Problem requirements = Whenever a line carries the word "sesión", pull it out of the entries.

Collected data
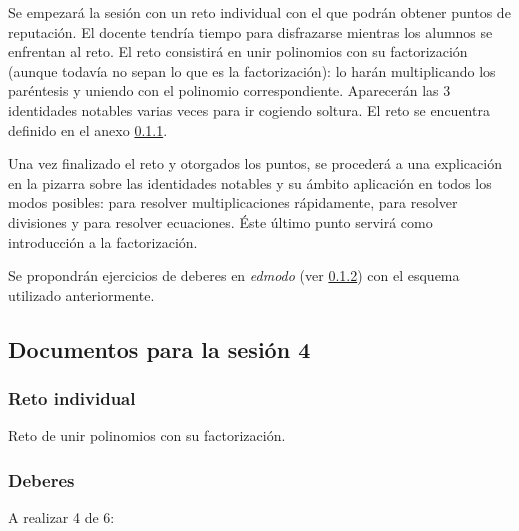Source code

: Se empezará la sesión con un reto individual con el que podrán obtener puntos de reputación.
%
El docente tendría tiempo para disfrazarse mientras los alumnos se enfrentan al reto.
%
El reto consistirá en unir polinomios con su factorización (aunque todavía no sepan lo que es la factorización): lo harán multiplicando los paréntesis y uniendo con el polinomio correspondiente.
%
Aparecerán las 3 identidades notables varias veces para ir cogiendo soltura.
%
El reto se encuentra definido en el anexo \ref{app:ses4:indiv}.

Una vez finalizado el reto y otorgados los puntos, se procederá a una explicación en la pizarra sobre las identidades notables y su ámbito aplicación en todos los modos posibles:
%
para resolver multiplicaciones rápidamente, para resolver divisiones y para resolver ecuaciones.
%
Éste último punto servirá como introducción a la factorización.


Se propondrán ejercicios de deberes en \textit{edmodo} (ver \ref{ses4:deberes}) con el esquema utilizado anteriormente.


\subsection{Documentos para la sesión 4}

\subsubsection{Reto individual}
\label{app:ses4:indiv}

Reto de unir polinomios con su factorización.

\subsubsection{Deberes}
\label{ses4:deberes}

\newbloq A realizar 4 de 6:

Task result =
: Se empezará la sesión con un reto individual con el que podrán obtener puntos de reputación.
\subsection{Documentos para la sesión 4}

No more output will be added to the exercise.